• Exercise objective
Look below for lines that hold the string "host" and copy each one.

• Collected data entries
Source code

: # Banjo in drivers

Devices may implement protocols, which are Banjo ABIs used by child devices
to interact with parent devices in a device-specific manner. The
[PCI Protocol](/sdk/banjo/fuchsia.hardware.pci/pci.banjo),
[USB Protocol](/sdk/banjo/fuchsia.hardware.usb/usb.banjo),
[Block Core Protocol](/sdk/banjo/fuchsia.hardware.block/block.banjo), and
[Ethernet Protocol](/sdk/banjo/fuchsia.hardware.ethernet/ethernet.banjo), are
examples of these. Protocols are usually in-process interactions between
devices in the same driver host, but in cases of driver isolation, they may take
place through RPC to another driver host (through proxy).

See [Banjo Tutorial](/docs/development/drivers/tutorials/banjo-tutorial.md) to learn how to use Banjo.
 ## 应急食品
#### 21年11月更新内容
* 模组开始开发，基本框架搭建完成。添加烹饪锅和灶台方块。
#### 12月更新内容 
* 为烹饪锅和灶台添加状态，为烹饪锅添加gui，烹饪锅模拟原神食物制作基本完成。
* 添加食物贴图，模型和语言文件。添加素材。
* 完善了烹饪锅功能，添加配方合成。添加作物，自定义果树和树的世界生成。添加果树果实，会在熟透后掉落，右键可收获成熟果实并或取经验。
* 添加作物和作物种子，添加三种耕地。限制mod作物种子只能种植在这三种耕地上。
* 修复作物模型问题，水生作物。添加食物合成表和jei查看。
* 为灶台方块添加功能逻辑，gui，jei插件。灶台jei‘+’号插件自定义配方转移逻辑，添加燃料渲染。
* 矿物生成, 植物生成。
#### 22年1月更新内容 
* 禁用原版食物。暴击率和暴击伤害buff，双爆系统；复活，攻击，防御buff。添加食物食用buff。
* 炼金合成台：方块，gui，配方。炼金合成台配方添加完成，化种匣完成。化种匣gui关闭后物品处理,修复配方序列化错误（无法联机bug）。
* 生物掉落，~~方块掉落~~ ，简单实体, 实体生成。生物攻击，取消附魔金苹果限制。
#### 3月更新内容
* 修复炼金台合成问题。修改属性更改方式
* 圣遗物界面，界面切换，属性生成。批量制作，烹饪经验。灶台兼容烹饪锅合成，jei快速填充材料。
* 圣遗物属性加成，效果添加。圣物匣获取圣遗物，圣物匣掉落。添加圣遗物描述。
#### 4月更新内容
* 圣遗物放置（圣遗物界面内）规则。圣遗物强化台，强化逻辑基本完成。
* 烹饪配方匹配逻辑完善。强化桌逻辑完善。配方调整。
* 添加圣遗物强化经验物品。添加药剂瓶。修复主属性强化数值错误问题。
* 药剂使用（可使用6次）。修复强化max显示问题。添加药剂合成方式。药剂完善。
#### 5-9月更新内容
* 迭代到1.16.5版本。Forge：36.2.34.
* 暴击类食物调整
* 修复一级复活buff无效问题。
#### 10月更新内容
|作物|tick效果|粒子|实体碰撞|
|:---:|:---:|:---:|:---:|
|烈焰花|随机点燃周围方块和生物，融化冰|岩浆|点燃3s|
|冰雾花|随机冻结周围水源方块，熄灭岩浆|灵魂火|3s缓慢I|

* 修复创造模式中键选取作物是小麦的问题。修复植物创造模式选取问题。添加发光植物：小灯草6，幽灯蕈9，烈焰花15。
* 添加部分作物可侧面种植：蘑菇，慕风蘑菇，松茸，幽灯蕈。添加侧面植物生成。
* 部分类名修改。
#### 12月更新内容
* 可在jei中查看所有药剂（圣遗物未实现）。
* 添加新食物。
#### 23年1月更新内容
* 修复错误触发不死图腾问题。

• Completed exercise
devices in the same driver host, but in cases of driver isolation, they may take
place through RPC to another driver host (through proxy).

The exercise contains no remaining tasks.